### Exercise inputs:
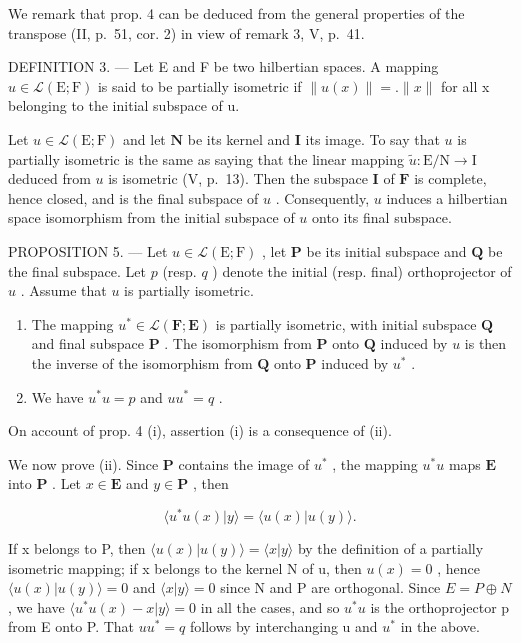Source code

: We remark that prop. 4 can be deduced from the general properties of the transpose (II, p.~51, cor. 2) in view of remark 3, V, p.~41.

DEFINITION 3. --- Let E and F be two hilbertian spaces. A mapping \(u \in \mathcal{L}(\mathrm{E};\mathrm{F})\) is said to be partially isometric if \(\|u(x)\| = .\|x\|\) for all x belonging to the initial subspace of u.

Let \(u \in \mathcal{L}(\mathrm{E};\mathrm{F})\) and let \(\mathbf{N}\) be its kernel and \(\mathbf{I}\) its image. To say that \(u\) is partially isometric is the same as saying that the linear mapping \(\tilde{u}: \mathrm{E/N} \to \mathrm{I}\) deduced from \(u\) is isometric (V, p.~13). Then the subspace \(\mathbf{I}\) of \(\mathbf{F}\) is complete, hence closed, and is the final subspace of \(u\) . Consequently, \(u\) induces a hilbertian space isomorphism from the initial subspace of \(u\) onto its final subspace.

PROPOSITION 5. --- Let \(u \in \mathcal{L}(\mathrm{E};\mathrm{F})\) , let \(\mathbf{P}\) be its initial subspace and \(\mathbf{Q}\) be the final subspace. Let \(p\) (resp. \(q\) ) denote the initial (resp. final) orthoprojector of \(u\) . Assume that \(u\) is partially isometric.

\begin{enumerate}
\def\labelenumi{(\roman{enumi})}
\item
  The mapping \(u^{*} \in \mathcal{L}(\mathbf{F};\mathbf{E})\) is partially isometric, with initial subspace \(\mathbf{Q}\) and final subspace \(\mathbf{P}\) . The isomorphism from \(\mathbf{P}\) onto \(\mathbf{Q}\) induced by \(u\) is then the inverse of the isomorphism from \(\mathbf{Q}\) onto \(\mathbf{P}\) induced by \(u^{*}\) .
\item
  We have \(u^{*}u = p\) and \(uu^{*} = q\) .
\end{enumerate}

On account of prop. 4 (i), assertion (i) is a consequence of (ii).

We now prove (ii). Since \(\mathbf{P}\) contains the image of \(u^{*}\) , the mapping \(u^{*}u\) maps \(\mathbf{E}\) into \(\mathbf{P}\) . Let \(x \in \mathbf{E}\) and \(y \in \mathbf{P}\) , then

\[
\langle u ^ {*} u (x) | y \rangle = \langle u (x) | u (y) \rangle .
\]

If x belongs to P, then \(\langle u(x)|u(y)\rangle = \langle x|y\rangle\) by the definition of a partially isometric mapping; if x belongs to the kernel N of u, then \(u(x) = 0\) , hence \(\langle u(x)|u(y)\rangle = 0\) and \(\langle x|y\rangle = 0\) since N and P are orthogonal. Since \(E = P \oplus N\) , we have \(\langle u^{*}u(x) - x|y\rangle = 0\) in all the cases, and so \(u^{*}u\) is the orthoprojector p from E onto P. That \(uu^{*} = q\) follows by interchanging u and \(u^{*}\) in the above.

### Exercise details:
Find each line of the data above that holds the word "langle", then copy it.

### Solution to the problem:
\langle u ^ {*} u (x) | y \rangle = \langle u (x) | u (y) \rangle .
If x belongs to P, then \(\langle u(x)|u(y)\rangle = \langle x|y\rangle\) by the definition of a partially isometric mapping; if x belongs to the kernel N of u, then \(u(x) = 0\) , hence \(\langle u(x)|u(y)\rangle = 0\) and \(\langle x|y\rangle = 0\) since N and P are orthogonal. Since \(E = P \oplus N\) , we have \(\langle u^{*}u(x) - x|y\rangle = 0\) in all the cases, and so \(u^{*}u\) is the orthoprojector p from E onto P. That \(uu^{*} = q\) follows by interchanging u and \(u^{*}\) in the above.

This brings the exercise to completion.